Stop-start motion, fuzz and distortion abound on opener “Snipe”. What seems like a gauzy piano tape loop comes to the fore, stretched and squeezed in time while crickets and television audio chirrup and groan underneath, as uptempo clicks lend structure and pace. It’s a surreal introduction, evocative of sinister forest dances in the same way that Akkord brought us to the desert. Things take a surprisingly brighter turn with “Dovetail”. A bouncing riff floats over syncopated bass kicks and rattling drums, as laser drops and playful hi-hats add even further levity. Vast swathes of synth then throw this initially whimsical track into a flurry of heartache – an overall effect that’s reminiscent of the more playful tracks Call Super produced under his Ondo Fudd alias for The Trilogy Tapes early this year, mixed with the thoughtful stomp of his Houndstooth releases. While eminently club worthy, “Dovetail” is vivid and enlivening, far from functional and enticingly melodic.
Stream: Call Super – Sulu Sekou (7″ Version) (Houndstooth)
“Sulu Sekou”, the album’s ostensible single, is built around two main single-bar loops, with mid-level quavers intermingling beautifully with crotchet bass notes that split, swing and reconnect throughout. The hallmark of this track is a bizarrely unsettling clarinet solo, unsettling not because of any lack of quality, but rather because it feels so unfamiliar in this synthetic techno world. Anyone who remembers Yphsilon, however, which he released as JR Seaton in 2009, should recognise well that lilting clarinet. The artificiality of ‘the box’ here is offset beautifully by the occasional screech of the reed, an unavoidable by-product of the very mechanics of playing this woodwind instrument. “SE”, built around an industrial complex of mechanical squawks and bleeps, feels like a Trojan horse through which to smuggle in such glistening melodies. These beautiful tracks demonstrate the complexities of Seaton’s ideas and the grace of his compositions. Suzi Ecto does take a few trips to the floor, first with “Hoax Eye”, all juddering thump and imposing bass. Even more imposing is the throbbing clamour that abounds in “Rosso Dew”, which for all its bulk manages to remain elusively weightless.

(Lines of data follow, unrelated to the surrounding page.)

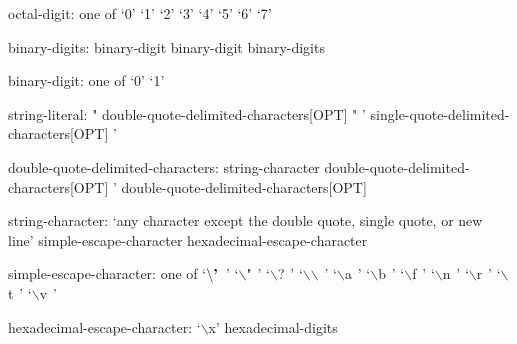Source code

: \begin{syntax}
octal-digit: one of
  `0' `1' `2' `3' `4' `5' `6' `7'
\end{syntax}

\begin{syntax}
binary-digits:
  binary-digit
  binary-digit binary-digits
\end{syntax}

\begin{syntax}
binary-digit: one of
  `0' `1'
\end{syntax}

\begin{syntax}
string-literal:
  " double-quote-delimited-characters[OPT] "
  ' single-quote-delimited-characters[OPT] '
\end{syntax}

\begin{syntax}
double-quote-delimited-characters:
  string-character double-quote-delimited-characters[OPT]
  ' double-quote-delimited-characters[OPT]
\end{syntax}

\begin{syntax}
string-character:
  `any character except the double quote, single quote, or new line'
  simple-escape-character
  hexadecimal-escape-character
\end{syntax}

\begin{syntax}
simple-escape-character: one of
  `$\backslash\mbox{\bf '}\hspace{5pt}$' `$\backslash$"$\hspace{5pt}$' `$\backslash$?$\hspace{5pt}$' `$\backslash$$\backslash$$\hspace{5pt}$' `$\backslash$a$\hspace{5pt}$' `$\backslash$b$\hspace{5pt}$' `$\backslash$f$\hspace{5pt}$' `$\backslash$n$\hspace{5pt}$' `$\backslash$r$\hspace{5pt}$' `$\backslash$t$\hspace{5pt}$' `$\backslash$v$\hspace{5pt}$'
\end{syntax}

\begin{syntax}
hexadecimal-escape-character:
  `$\backslash$x' hexadecimal-digits
\end{syntax}

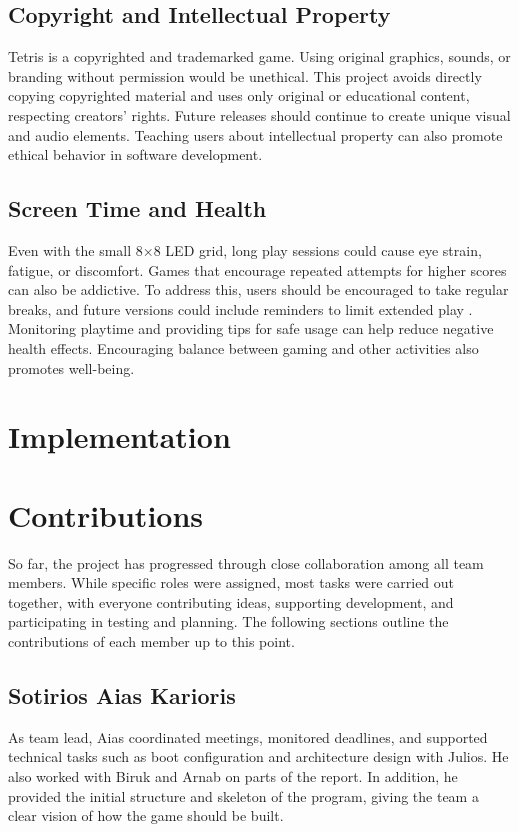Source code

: \documentclass[11pt,titlepage,openright]{book}
\begin{document}
\section{Copyright and Intellectual Property}
Tetris is a copyrighted and trademarked game. Using original graphics, sounds, or branding without permission would be unethical. This project avoids directly copying copyrighted material and uses only original or educational content, respecting creators’ rights. Future releases should continue to create unique visual and audio elements. Teaching users about intellectual property can also promote ethical behavior in software development.

\section{Screen Time and Health}
Even with the small 8×8 LED grid, long play sessions could cause eye strain, fatigue, or discomfort. Games that encourage repeated attempts for higher scores can also be addictive. To address this, users should be encouraged to take regular breaks, and future versions could include reminders to limit extended play \cite{Ferguson2017}. Monitoring playtime and providing tips for safe usage can help reduce negative health effects. Encouraging balance between gaming and other activities also promotes well-being.

\chapter{Implementation}


\chapter{Contributions}
So far, the project has progressed through close collaboration among all team members. While specific roles were assigned, most tasks were carried out together, with everyone contributing ideas, supporting development, and participating in testing and planning. The following sections outline the contributions of each member up to this point.
\section{Sotirios Aias Karioris}
As team lead, Aias coordinated meetings, monitored deadlines, and supported technical tasks such as boot configuration and architecture design with Julios. He also worked with Biruk and Arnab on parts of the report. In addition, he provided the initial structure and skeleton of the program, giving the team a clear vision of how the game should be built.
\end{document}
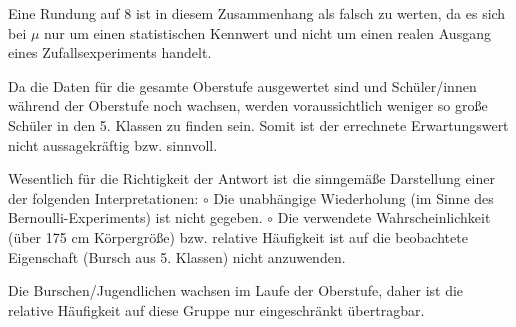 \begin{langesbeispiel}
{\begin{enumerate}
Eine Rundung auf 8 ist in diesem Zusammenhang als falsch zu werten, da
 es sich bei $\mu$ nur um einen statistischen Kennwert und nicht um einen realen Ausgang eines Zufallsexperiments handelt.

Da die Daten für die gesamte Oberstufe ausgewertet sind und Schüler/innen während der Oberstufe noch wachsen, werden voraussichtlich weniger so große Schüler in den 5. Klassen zu finden sein. Somit ist der errechnete Erwartungswert nicht aussagekräftig bzw. sinnvoll.

Wesentlich für die Richtigkeit der Antwort ist die sinngemäße Darstellung einer der folgenden Interpretationen:
\subitem $\circ$ Die unabhängige Wiederholung (im Sinne des Bernoulli-Experiments) ist nicht gegeben.
\subitem $\circ$ Die verwendete Wahrscheinlichkeit (über 175 cm Körpergröße) bzw. relative Häufigkeit ist auf die beobachtete Eigenschaft (Bursch aus 5. Klassen) nicht anzuwenden.

Die Burschen/Jugendlichen wachsen im Laufe der Oberstufe, daher ist die relative Häufigkeit auf diese Gruppe nur eingeschränkt übertragbar.
\end{enumerate}}
\end{langesbeispiel}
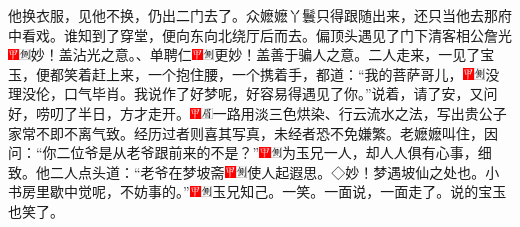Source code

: 他换衣服，见他不换，仍出二门去了。众嬷嬷丫鬟只得跟随出来，还只当他去那府中看戏。谁知到了穿堂，便向东向北绕厅后而去。偏顶头遇见了门下清客相公詹光{\includegraphics[width=3mm]{../Images/00002}\includegraphics[width=3mm]{../Images/00011}\footnotesize \kaishu 妙！盖沾光之意。}、单聘仁{\includegraphics[width=3mm]{../Images/00002}\includegraphics[width=3mm]{../Images/00011}\footnotesize \kaishu 更妙！盖善于骗人之意。}二人走来，一见了宝玉，便都笑着赶上来，一个抱住腰，一个携着手，都道：``我的菩萨哥儿，{\includegraphics[width=3mm]{../Images/00002}\includegraphics[width=3mm]{../Images/00011}\footnotesize \kaishu 没理没伦，口气毕肖。}我说作了好梦呢，好容易得遇见了你。''说着，请了安，又问好，唠叨了半日，方才走开。{\includegraphics[width=3mm]{../Images/00002}\includegraphics[width=3mm]{../Images/00010}\footnotesize \kaishu 一路用淡三色烘染、行云流水之法，写出贵公子家常不即不离气致。经历过者则喜其写真，未经者恐不免嫌繁。}老嬷嬷叫住，因问：``你二位爷是从老爷跟前来的不是？''{\includegraphics[width=3mm]{../Images/00002}\includegraphics[width=3mm]{../Images/00011}\footnotesize \kaishu 为玉兄一人，却人人俱有心事，细致。}他二人点头道：``老爷在梦坡斋{\includegraphics[width=3mm]{../Images/00002}\includegraphics[width=3mm]{../Images/00011}\footnotesize \kaishu 使人起遐思。◇妙！梦遇坡仙之处也。}小书房里歇中觉呢，不妨事的。''{\includegraphics[width=3mm]{../Images/00002}\includegraphics[width=3mm]{../Images/00011}\footnotesize \kaishu 玉兄知己。一笑。}一面说，一面走了。说的宝玉也笑了。

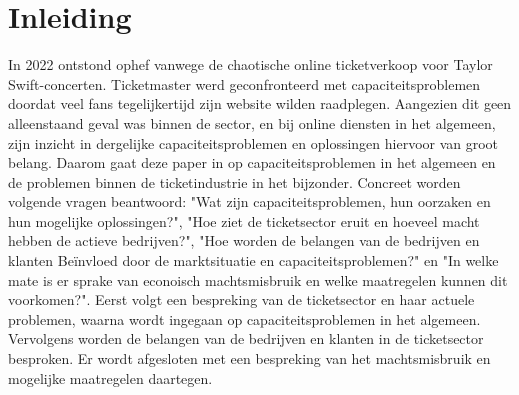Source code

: 
\section{Inleiding}

In 2022 ontstond ophef vanwege de chaotische online ticketverkoop voor 
Taylor Swift-concerten. Ticketmaster %
werd geconfronteerd met capaciteitsproblemen doordat veel fans %
tegelijkertijd zijn website wilden raadplegen. Aangezien dit geen alleenstaand 
geval was binnen de sector, en bij online diensten in het algemeen, zijn inzicht in 
dergelijke capaciteitsproblemen en oplossingen hiervoor van groot belang. %
Daarom %
gaat deze paper in op capaciteitsproblemen in het algemeen en de problemen 
binnen de ticketindustrie in het bijzonder. Concreet worden volgende vragen 
beantwoord: "Wat zijn capaciteitsproblemen, hun oorzaken %
en hun mogelijke oplossingen?", "Hoe ziet de ticketsector eruit en hoeveel macht hebben de 
actieve bedrijven?", "Hoe worden de belangen van de bedrijven en klanten 
Beïnvloed %
door de marktsituatie en capaciteitsproblemen?" en 
"In welke mate is er sprake van econoisch machtsmisbruik en welke maatregelen 
kunnen dit voorkomen?". %
Eerst volgt een bespreking van de ticketsector en 
haar actuele problemen, waarna wordt ingegaan op capaciteitsproblemen 
in het algemeen. Vervolgens worden de belangen van de bedrijven en klanten 
in de ticketsector besproken. Er wordt afgesloten met een bespreking van het 
machtsmisbruik en mogelijke maatregelen daartegen. 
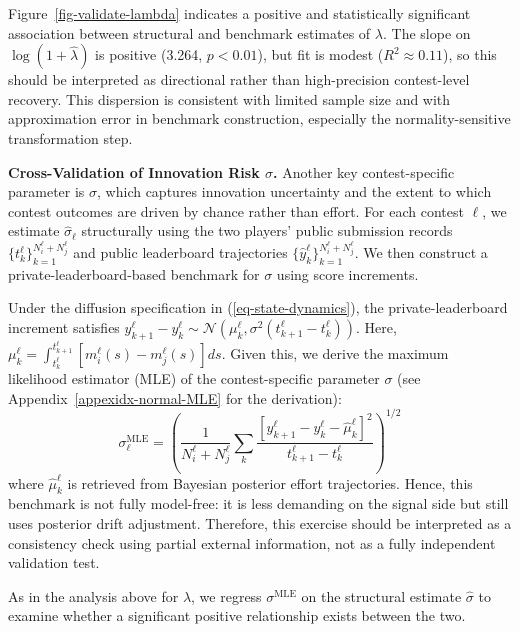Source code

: \documentclass[mnsc]{informs3}
\begin{document}
Figure~\ref{fig-validate-lambda} indicates a positive and statistically significant association between structural and benchmark estimates of $\lambda$.
The slope on $\log(1+\hat\lambda)$ is positive (3.264, $p<0.01$), but fit is modest ($R^2\approx0.11$), so this should be interpreted as directional rather than high-precision contest-level recovery.
This dispersion is consistent with limited sample size and with approximation error in benchmark construction, especially the normality-sensitive transformation step.




\textbf{Cross-Validation of Innovation Risk $\sigma$.}
Another key contest-specific parameter is $\sigma$, which captures innovation uncertainty and the extent to which contest outcomes are driven by chance rather than effort.
For each contest $\ell$, we estimate $\hat{\sigma}_\ell$ structurally using the two players’ public submission records $\{t_k^\ell\}_{k=1}^{N_i^\ell+N_j^\ell}$ and public leaderboard trajectories $\{\hat y_k^\ell\}_{k=1}^{N_i^\ell+N_j^\ell}$.
We then construct a private-leaderboard-based benchmark for $\sigma$ using score increments.

Under the diffusion specification in (\ref{eq-state-dynamics}), the private-leaderboard increment satisfies
$y^\ell_{k+1} - y^\ell_{k} \sim \mathcal{N}\left(\mu^\ell_k, \sigma^2(t^\ell_{k+1}-t^\ell_k)\right)$.
Here, $\mu^\ell_k = \int^{t^\ell_{k+1}}_{t^\ell_k}\left[m^\ell_i(s) - m^\ell_j(s)\right]ds$.
Given this, we derive the maximum likelihood estimator (MLE) of the contest-specific parameter $\sigma$ (see Appendix~\ref{appexidx-normal-MLE} for the derivation):
\begin{equation*}
\sigma^{\text{MLE}}_\ell = \left(\frac{1}{N^\ell_i+N^\ell_j}\sum_k\frac{\left[y^\ell_{k+1}-y^\ell_{k}-\hat\mu^\ell_k\right]^2}{t^\ell_{k+1}-t^\ell_k}\right)^{1/2}
\end{equation*}
where $\hat\mu^\ell_k$ is retrieved from Bayesian posterior effort trajectories.
Hence, this benchmark is not fully model-free: it is less demanding on the signal side but still uses posterior drift adjustment.
Therefore, this exercise should be interpreted as a consistency check using partial external information, not as a fully independent validation test.

As in the analysis above for $\lambda$, we regress $\sigma^{\text{MLE}}$ on the structural estimate $\hat{\sigma}$ to examine whether a significant positive relationship exists between the two.
\end{document}
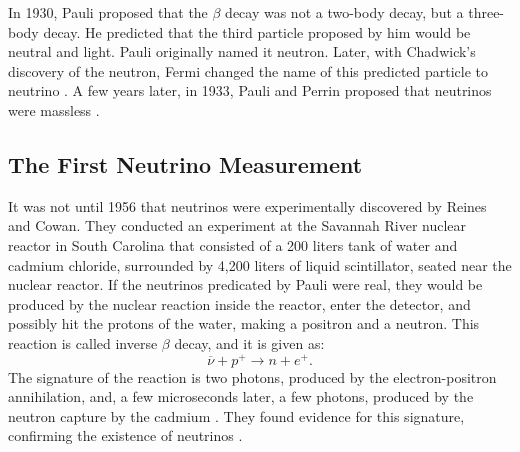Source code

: In 1930, Pauli proposed that the $\beta$ decay was not a two-body decay, but a three-body decay. He predicted that the third particle proposed by him would be neutral and light. Pauli originally named it neutron. Later, with Chadwick's discovery of the neutron, Fermi changed the name of this predicted particle to neutrino \cite{griffiths}. A few years later, in 1933, Pauli and Perrin proposed that neutrinos were massless \cite{griffiths}.

\subsection{The First Neutrino Measurement}
It was not until 1956 that neutrinos were experimentally discovered by Reines and Cowan. They conducted an experiment at the Savannah River nuclear reactor in South Carolina that consisted of a 200 liters tank of water and cadmium chloride, surrounded by 4,200 liters of liquid scintillator, seated near the nuclear reactor. If the neutrinos predicated by Pauli were real, they would be produced by the nuclear reaction inside the reactor, enter the detector, and possibly hit the protons of the water, making a positron and a neutron. This reaction is called inverse $\beta$ decay, and it is given as:
%
\begin{equation}
	\overline{\nu} + p^+ \longrightarrow n + e^+.
	\label{inverse_beta_decay_eq}
\end{equation}
%
The signature of the reaction is two photons, produced by the electron-positron annihilation, and, a few microseconds later, a few photons, produced by the neutron capture by the cadmium \cite{nobel_leptons}. They found evidence for this signature, confirming the existence of neutrinos \cite{cowan_reines}. 


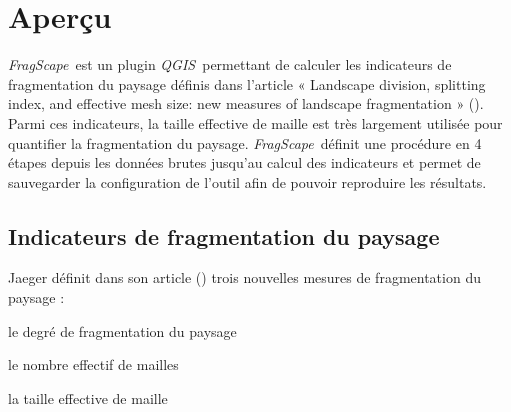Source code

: \documentclass[11pt]{article}
\date{\today}
\newcommand{\mycite}[1]{ (\cite{#1})}
\newcommand{\tool}{\emph{FragScape}}
\newcommand{\qgis}{\emph{QGIS}}
\newcommand{\myfigureref}[1]{Figure \ref{#1} : \hyperref[#1]{\nameref{#1}}\dotfill\pageref{#1}}
\let\tempone\itemize
\let\temptwo\enditemize
\renewenvironment{itemize}{\tempone\addtolength{\itemsep}{-0.5\baselineskip}}{\temptwo}
\begin{document}
\renewcommand{\appendixtocname}{Annexes}
\renewcommand{\appendixpagename}{\color{color1}{Annexes}} 
\sloppy


\vspace{4cm}

\maketitle

\clearpage

\pagestyle{style1}

\setlength{\headsep}{0.9in}

\tableofcontents

\hspace{4cm}







\pagebreak

\section{Aperçu}

\tool\ est un plugin \qgis\ permettant de calculer les indicateurs de fragmentation du paysage définis dans l'article « Landscape division, splitting index, and effective mesh size: new measures of landscape fragmentation » \mycite{jaeger}.
Parmi ces indicateurs, la taille effective de maille est très largement utilisée pour quantifier la fragmentation du paysage. \tool\ définit une procédure en 4 étapes depuis les données brutes jusqu'au calcul des indicateurs et permet de sauvegarder la configuration de l'outil afin de pouvoir reproduire les résultats.

\subsection{Indicateurs de fragmentation du paysage}
\label{sec:metrics}

Jaeger définit dans son article\mycite{jaeger} trois nouvelles mesures de fragmentation du paysage :
\begin{itemize}
    \item le degré de fragmentation du paysage 
    \item le nombre effectif de mailles
    \item la taille effective de maille
\end{itemize}
\end{document}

The album’s only misstep, if it can even be called such, is “Raindance” – at four-plus minutes it can hardly be called an interlude, yet it never feels like anything more. Swirls of precipitation drift across detuned hi-hats while a muffled voice (presumably Call Super’s own) lazily sings “see the rain”. It’s in a similar vein to Pearson Sound’s two ‘Raindrops’ pieces, yet outlasts each without capturing their delicate beauty. It may yet become a sort of DJ tool for the creation of hazy blended bliss by DJs like Donato Dozzy, yet in the album context it feels off kilter, the sole track to feature such explicit use of the human voice. Furthermore, coming from someone so adept at choosing track titles that leave space for critical or human understanding between the page and the ear, ‘Raindance’ seems almost insipidly functional. More successful in capturing the transient beauty heard on tracks like “Leosengor” is “Okko Ink”. Like a recapitulation of the album’s themes – the push and pull of the opener, the rubato woodwind solos, the shimmering haze that covers the whole affair – it defies the convention of Seaton’s pre-Suzi Ecto work, yet here feels perfectly, beautifully of its place.
In one of those elucidating conversations with Beatrice Dillon, Seaton announced that there was a precursor to “Acephale II”, which appeared on Houndstooth earlier this year. This track closes the album, coming to life with free-form phrases surrounded by a storm of noise and melody. A hint of the familiar “Acephale” theme unexpectedly stands out amid this commotion, and then as quickly as it arrived it vanishes. It’s a breathtaking finale. Ever confounding expectations, Call Super teases with a glimpse of something recognisable, teasing out elements previously unnoticed, yet snatches it away just at the point of release. In the same interview quoted above, Seaton said: “I listen to lots of different music and I make lots of different music. And that means, hopefully, that I can wake up in five years’ time still interested.” Suzi Ecto stands therefore as Call Super’s grand artistic statement and a rebuke to those who would see him make tracks like “Threshing Floor” over and over again. With this album he’s done more than just move beyond “loop techno”; he’s created a sonic world inspired and shaped by the club music with which he’s made his name, which of course provides fodder for imaginative DJs. Yet, the album also feels more like an expansive piece of art and a body of work to be admired and enjoyed.